7. Comply with building codes and zoning

8. Obtain project approval and agency permits

9. Prepare construction documents with detailed structural and material information

10. Work with contractors during the construction phase of a building 

11. Protect the health, safety, and welfare of future occupants of your buildings

An architect’s work is limited by budget constraints, client preferences, building codes, and many other practical concerns. But, as award-winning architect Frank Gray noted, ” Despite all these constraints, I have 15 percent freedom to make art.

What is architecture?

But, as award-winning architect Frank Gray noted, ” Despite all these constraints, I have 15 percent freedom to make art. This is a philosophical question that defies a complete answer while stimulating intellectual study. Architects’ answers to this question help inform their designs.

What is architecture? It is also a question that is especially important for students who seek different perspectives on architecture in formulating their definitions.

While artists work from the real to the abstract, architects must work from the abstract to the real. Architecture, under all the constraints of technology, safety, performance, climate, and economics, has inspired us with abstract designs in space and light.

What is the origin of architecture?

The word architect comes from ancient Greek – arkhi- (chief) + tekton (master builder) and has the original meaning of master builder. For much of history, there was no distinction between the craftsman who designed a building and the one who built it. Then, beginning in the 1500s, increasing access to paper and pencil and the development of linear landscape drawing, which made it possible to represent accurate 3-D structures in two dimensions, led to much more extensive planning of buildings before they were built. In the 1800s, new organizations such as the American Institute of Architects (AIA) and the Royal Institute of British Architects (RIBA) were formed to set professional standards for architects and promote their art.

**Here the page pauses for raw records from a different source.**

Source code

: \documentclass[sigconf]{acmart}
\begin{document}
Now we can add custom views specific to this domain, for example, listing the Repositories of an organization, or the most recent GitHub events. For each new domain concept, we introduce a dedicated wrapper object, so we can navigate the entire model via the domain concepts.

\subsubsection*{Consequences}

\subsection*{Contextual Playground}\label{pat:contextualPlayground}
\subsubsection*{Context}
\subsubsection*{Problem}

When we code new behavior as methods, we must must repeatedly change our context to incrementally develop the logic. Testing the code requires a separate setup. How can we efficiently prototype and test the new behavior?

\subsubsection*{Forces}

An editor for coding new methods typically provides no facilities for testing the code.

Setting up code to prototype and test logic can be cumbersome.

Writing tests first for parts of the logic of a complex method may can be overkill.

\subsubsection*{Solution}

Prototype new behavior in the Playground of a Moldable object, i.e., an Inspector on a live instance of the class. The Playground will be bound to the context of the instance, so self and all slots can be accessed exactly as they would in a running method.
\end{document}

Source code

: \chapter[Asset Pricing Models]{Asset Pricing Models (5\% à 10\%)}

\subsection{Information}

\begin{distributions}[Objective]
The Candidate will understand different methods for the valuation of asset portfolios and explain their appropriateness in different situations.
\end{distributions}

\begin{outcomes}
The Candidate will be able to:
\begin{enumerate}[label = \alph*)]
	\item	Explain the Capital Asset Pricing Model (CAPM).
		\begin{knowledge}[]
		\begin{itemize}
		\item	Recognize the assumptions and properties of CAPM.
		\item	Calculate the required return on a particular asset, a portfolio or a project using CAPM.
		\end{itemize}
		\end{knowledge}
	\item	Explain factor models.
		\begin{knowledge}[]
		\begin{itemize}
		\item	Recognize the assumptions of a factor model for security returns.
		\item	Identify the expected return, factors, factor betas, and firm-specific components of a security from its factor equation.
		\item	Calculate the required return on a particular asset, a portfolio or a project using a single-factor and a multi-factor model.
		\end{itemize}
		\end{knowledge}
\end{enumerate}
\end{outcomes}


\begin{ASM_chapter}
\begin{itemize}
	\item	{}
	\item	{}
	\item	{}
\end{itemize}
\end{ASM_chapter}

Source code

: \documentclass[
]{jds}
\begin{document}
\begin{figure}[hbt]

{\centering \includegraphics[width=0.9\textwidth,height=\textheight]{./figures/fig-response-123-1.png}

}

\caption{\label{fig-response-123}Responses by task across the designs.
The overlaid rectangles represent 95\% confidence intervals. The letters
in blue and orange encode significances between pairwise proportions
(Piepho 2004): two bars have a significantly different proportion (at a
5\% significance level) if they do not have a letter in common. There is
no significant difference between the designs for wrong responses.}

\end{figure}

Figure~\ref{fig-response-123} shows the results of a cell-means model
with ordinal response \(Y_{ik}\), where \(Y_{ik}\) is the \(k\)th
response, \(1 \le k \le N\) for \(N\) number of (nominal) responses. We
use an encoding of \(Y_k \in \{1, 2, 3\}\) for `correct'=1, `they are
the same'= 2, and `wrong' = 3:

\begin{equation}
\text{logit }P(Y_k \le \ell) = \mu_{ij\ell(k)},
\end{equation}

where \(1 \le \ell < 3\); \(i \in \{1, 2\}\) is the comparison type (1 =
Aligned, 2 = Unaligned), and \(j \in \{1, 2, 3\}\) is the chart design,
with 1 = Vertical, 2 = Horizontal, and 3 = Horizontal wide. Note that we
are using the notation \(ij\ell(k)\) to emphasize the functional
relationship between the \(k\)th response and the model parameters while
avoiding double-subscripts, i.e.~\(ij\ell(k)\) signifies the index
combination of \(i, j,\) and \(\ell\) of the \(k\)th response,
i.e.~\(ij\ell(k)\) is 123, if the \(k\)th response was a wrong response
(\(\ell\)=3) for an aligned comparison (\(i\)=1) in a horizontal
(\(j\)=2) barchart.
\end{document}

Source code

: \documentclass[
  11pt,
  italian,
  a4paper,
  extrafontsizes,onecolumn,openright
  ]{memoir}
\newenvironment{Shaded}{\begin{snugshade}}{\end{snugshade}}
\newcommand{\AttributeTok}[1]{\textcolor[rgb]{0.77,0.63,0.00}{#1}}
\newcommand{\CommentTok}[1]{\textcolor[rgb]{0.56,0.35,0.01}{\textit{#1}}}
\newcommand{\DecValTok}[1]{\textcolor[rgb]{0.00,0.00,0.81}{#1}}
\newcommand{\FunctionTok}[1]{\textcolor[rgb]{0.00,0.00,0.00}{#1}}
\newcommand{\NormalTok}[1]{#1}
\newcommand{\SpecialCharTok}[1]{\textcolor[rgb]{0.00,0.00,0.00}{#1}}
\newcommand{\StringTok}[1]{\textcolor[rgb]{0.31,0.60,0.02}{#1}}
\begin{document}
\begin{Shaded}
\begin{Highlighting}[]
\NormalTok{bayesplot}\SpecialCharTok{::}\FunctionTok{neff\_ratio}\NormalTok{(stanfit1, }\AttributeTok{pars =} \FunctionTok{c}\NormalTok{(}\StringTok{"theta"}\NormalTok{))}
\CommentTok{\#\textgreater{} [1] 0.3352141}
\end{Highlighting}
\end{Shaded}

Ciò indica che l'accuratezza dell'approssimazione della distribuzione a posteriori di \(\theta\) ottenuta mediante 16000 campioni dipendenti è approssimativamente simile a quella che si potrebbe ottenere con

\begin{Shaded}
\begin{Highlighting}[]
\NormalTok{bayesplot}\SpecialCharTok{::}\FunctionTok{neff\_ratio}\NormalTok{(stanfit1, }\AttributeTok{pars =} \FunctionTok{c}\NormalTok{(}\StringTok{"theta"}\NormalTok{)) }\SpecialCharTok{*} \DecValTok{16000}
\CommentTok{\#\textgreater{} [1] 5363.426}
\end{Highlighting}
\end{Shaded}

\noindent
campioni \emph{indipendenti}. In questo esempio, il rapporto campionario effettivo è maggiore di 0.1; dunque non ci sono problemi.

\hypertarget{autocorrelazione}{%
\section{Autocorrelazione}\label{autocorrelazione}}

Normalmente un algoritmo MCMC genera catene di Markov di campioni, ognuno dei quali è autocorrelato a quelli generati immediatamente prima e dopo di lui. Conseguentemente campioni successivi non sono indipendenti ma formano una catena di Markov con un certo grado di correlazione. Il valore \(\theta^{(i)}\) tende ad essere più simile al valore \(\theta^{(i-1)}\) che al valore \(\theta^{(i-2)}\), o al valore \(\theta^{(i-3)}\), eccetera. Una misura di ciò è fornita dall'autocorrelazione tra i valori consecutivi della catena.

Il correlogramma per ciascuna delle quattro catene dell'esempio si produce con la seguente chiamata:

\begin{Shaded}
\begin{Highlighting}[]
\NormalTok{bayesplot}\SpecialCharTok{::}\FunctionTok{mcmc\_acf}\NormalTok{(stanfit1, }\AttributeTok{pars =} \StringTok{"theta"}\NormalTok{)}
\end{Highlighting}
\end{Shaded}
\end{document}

What are the different types of architects?

Nowadays, there are different professions under the umbrella of the architect. Some of these specialized roles are:

Design Architect

Design architects must conform to the general concept of an architect. They are responsible for designing the outline of a project. They interpret the client’s needs, analyze the building’s location and surroundings, consider the budget, and create a plan within those parameters.

Technical Architect.

The technical architects are responsible for the precise details of a building’s design, ensuring that it can be successfully built and operated. Technical architects prepare construction plans and are involved in construction management. Smaller projects may not separate design and technical plans, but larger projects, such as office buildings, usually require technical architects.

Project Manager

Creating new buildings is a complex undertaking, and project managers work on the project, creating a work plan and coordinating the work of various team members daily. Project managers need in-depth knowledge of the architectural process to communicate with all parties, solve problems, and lead.

Interior Designer

The interior designers play a special role on large projects, best shaping the experience of the building’s occupants. Interior designers determine the layout of non-load-bearing walls and doors, select materials, install electrical outlets, design lighting, and even select furniture – all based on client preferences and building codes. Interior designers have their certification bodies, such as the North American Interior Design Competency Council.

Landscape Architect

The landscape architects design outdoor areas such as parks and gardens, as well as special structures in these areas. Landscape architects need many of the same skills as other architects, plus additional skills such as stormwater management, planting design, and sustainability planning. The designer of Central Park in New York City, Frederic La Olmsted, was the first to use the term landscape architect. Today, landscape architects are recognized by organizations such as the American Association of Landscape Architects and the British Landscape Institute. As urban planning in the 21st-century places increasing emphasis on green spaces, the importance of landscape architecture continues to grow.